Таким-то образом и нам должно поступать, когда ум утрудится в умной молитве, т. е. занять его пением псалмов, или тропарей, или иного чего, смотря по тому, какое кто имеет правило. Но при этом нужно помнить, что «многоглаголание, по словам Иоанна Лествичника, часто рассеивает ум во время молитвы, а малословие нередко собирает». «При несобранности же помыслов наипаче займись чтением», — сказал святой Исаак; то же и Ангел заповедал Антонию Великому: «Когда ум твой рассеивается, тогда более прилежи чтению или рукоделию». «Новоначальным же, когда найдут на них помыслы, весьма полезно какое-либо рукоделие с молитвой, или служение — занятие из послушания, особенная же и наибольшая для них в этом потребность бывает, когда обуревают их помыслы печальные и унылые», — научают отцы.

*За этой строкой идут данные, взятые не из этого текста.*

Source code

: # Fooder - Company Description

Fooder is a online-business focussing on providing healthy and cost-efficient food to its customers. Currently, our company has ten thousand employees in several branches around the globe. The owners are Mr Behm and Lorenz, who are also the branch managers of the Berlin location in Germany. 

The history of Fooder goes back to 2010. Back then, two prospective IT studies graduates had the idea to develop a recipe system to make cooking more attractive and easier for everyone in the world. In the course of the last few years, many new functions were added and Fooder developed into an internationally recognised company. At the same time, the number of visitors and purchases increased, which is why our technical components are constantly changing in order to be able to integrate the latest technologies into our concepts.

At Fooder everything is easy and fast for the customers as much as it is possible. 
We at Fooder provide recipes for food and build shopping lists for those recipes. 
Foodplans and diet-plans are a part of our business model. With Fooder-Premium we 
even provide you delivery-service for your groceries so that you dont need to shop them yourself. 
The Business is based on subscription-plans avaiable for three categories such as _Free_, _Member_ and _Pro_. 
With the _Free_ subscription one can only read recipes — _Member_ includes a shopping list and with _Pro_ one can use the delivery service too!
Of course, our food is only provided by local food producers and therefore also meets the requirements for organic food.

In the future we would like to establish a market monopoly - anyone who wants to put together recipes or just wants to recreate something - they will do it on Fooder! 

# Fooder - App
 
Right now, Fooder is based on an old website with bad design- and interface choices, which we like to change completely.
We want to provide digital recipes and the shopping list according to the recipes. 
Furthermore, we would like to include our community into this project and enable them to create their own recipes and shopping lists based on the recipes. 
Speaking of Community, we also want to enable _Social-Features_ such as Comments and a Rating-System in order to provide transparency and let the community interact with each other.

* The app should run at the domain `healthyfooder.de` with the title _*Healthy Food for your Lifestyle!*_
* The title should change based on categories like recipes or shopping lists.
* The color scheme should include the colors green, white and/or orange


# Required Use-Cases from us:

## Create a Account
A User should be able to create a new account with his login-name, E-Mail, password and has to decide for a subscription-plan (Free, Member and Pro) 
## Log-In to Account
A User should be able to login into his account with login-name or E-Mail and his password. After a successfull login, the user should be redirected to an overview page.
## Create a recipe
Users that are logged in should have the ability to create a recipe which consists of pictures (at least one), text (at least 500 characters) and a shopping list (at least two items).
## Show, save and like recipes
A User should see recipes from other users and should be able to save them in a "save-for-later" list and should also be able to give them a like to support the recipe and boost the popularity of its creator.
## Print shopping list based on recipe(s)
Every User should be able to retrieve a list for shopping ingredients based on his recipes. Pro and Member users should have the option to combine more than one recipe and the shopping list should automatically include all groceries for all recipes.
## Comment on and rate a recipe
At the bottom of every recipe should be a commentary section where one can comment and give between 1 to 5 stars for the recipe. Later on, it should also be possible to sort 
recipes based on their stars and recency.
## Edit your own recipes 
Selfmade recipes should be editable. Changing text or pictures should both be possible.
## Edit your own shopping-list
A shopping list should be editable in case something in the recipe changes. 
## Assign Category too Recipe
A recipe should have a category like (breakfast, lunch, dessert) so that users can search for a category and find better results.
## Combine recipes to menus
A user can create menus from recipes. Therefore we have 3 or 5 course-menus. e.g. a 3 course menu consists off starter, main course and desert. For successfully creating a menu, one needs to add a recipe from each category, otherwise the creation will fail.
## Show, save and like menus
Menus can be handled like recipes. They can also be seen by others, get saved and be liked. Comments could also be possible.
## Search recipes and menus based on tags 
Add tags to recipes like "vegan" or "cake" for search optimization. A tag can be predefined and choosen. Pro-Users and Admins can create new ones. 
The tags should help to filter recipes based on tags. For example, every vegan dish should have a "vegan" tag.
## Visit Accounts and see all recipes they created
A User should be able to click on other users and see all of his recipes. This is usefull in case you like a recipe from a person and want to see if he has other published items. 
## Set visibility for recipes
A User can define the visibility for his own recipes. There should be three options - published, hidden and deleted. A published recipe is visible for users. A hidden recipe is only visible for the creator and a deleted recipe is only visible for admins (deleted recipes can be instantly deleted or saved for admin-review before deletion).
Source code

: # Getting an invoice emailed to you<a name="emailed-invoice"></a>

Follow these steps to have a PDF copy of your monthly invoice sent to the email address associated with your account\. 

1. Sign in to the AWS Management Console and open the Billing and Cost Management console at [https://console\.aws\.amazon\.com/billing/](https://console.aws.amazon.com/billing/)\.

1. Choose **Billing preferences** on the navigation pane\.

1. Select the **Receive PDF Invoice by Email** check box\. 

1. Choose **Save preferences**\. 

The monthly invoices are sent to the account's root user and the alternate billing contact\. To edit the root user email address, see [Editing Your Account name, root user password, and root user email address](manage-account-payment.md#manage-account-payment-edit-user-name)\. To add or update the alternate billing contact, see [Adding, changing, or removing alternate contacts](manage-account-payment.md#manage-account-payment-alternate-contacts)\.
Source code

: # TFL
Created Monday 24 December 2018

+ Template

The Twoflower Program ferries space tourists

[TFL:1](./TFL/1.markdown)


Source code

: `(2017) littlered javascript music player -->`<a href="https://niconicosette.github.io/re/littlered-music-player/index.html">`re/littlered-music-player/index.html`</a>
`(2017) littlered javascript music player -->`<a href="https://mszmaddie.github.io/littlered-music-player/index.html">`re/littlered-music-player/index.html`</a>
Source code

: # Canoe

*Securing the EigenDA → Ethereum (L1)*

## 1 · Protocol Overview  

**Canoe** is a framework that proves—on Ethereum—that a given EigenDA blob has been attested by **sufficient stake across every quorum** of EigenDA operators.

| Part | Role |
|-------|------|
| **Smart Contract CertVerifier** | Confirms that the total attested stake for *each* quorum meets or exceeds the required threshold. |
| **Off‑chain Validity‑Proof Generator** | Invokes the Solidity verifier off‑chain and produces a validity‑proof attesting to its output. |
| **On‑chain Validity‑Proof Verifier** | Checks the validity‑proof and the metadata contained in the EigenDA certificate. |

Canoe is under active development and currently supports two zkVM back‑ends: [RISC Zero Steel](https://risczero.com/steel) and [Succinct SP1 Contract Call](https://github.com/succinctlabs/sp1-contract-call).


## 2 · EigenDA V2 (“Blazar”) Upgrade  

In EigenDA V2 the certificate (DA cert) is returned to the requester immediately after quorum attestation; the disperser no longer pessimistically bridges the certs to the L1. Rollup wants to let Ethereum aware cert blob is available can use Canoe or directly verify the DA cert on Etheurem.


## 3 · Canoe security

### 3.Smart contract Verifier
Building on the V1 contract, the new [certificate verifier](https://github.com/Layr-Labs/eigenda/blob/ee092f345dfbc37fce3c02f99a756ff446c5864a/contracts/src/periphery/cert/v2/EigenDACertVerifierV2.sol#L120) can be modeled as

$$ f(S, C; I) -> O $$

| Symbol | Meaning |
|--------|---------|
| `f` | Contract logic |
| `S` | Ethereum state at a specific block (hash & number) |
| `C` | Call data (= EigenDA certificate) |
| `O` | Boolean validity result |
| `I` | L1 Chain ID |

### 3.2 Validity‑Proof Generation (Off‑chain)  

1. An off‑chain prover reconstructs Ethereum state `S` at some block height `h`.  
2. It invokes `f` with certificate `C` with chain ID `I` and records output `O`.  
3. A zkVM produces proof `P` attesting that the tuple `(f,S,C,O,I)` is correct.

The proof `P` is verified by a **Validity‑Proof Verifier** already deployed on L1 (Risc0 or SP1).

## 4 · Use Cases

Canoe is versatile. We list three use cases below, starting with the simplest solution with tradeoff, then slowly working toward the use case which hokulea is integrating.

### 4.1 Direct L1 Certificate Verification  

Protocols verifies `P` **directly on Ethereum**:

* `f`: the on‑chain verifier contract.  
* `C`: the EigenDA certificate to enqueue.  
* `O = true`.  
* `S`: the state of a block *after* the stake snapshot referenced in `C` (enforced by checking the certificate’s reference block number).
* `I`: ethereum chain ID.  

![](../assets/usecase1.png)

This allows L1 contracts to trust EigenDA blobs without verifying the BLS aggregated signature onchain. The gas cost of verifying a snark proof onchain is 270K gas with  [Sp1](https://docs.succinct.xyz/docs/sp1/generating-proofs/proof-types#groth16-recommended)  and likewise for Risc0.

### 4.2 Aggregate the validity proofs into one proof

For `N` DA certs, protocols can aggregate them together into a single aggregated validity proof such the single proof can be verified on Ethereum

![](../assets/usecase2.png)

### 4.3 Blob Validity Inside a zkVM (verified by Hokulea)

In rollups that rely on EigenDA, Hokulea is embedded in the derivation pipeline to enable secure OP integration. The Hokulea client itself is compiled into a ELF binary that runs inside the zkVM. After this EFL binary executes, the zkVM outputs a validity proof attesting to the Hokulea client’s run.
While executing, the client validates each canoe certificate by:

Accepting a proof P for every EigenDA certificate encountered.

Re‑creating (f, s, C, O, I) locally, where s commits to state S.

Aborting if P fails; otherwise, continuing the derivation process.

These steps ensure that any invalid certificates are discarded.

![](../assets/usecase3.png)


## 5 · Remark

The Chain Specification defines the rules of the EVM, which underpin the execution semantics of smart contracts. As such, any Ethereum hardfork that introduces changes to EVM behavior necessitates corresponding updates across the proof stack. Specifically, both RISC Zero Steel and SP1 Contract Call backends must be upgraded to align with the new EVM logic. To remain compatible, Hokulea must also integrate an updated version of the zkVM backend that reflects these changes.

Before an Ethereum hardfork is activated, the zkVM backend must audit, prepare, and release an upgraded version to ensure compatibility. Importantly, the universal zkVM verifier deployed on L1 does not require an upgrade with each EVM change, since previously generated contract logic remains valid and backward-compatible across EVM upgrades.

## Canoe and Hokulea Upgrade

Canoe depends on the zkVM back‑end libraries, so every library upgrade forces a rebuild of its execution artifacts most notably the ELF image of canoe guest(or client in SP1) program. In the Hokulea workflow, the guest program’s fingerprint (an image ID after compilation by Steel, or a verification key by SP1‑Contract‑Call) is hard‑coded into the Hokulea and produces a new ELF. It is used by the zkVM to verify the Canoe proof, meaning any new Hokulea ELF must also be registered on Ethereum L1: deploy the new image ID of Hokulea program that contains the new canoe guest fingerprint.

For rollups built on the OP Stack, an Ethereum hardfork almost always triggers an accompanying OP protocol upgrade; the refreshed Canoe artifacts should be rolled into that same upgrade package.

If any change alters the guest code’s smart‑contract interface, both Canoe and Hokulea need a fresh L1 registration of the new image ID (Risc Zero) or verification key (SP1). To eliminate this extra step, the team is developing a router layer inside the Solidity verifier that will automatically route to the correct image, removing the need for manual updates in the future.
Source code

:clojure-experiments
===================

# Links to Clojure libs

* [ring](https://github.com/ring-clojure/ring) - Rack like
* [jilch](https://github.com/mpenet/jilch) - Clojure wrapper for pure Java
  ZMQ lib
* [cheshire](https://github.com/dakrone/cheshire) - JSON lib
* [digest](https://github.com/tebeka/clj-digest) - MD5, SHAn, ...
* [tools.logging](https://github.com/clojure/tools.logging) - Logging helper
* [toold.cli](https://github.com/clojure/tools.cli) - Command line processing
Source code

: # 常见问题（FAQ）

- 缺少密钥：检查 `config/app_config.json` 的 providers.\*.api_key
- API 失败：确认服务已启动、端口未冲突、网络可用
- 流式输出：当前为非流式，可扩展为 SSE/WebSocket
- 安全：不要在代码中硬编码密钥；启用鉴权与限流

Вообще же, в этом мысленном делании, святой Исихий Иерусалимский предлагает четыре способа: или прилоги блюсти, то есть следить или наблюдать за ними, и огревать их в самом начале; или хранить сердце глубоко, упразднив его от всякого помысла, и молиться; или — призывать на помощь Господа Иисуса Христа; или — память смертную иметь. Все это затворяет двери для лукавых помышлений; и каждый из сих способов, обретаясь в ком-либо порознь, называется трезвением ума нашего и мысленным деланием.
Внимая всему этому, каждый из нас да подвизается подобающим ему образом.
3. Как и чем укреплять себя в подвигах против восстающих на нас вражеских сил
Изложив полное учение о мысленном делании, преподобный отец наш Нил предлагает затем и средства, как и чем укреплять и оборонять себя в борьбе против вражеских восстаний, или — в мысленном подвиге, и — в чем состоит вся полнота делания в жительстве нашем.
Укрепление в борьбе внутренней и подвиге мысленном, указанное во всех Писаниях, состоит в том, чтобы, когда сильно будем ратуемы лукавыми помыслами, не возмалодушествовать, и не уныть и не остановиться, и не прекратить дальнейшего течения своего на пути подвига. Когда поражаемся от скверных помыслов, хитрость диавольской злобы влагает в нас стыдение, удерживающее нас воззреть к Богу в чувстве покаяния и вознести против них моление; но мы да побеждаем их всегдашним покаянием и непрестанной молитвой, и не дадим плещи врагам нашим, т. е. да не обратимся вспять, хотя бы на каждый день по тысяче ран принимали от них. Решимся в себе самих даже до смерти никак не оставить живоносного сего делания; ибо вместе с искушениями ниспосылается нам — сокровенное посещение милости Божией.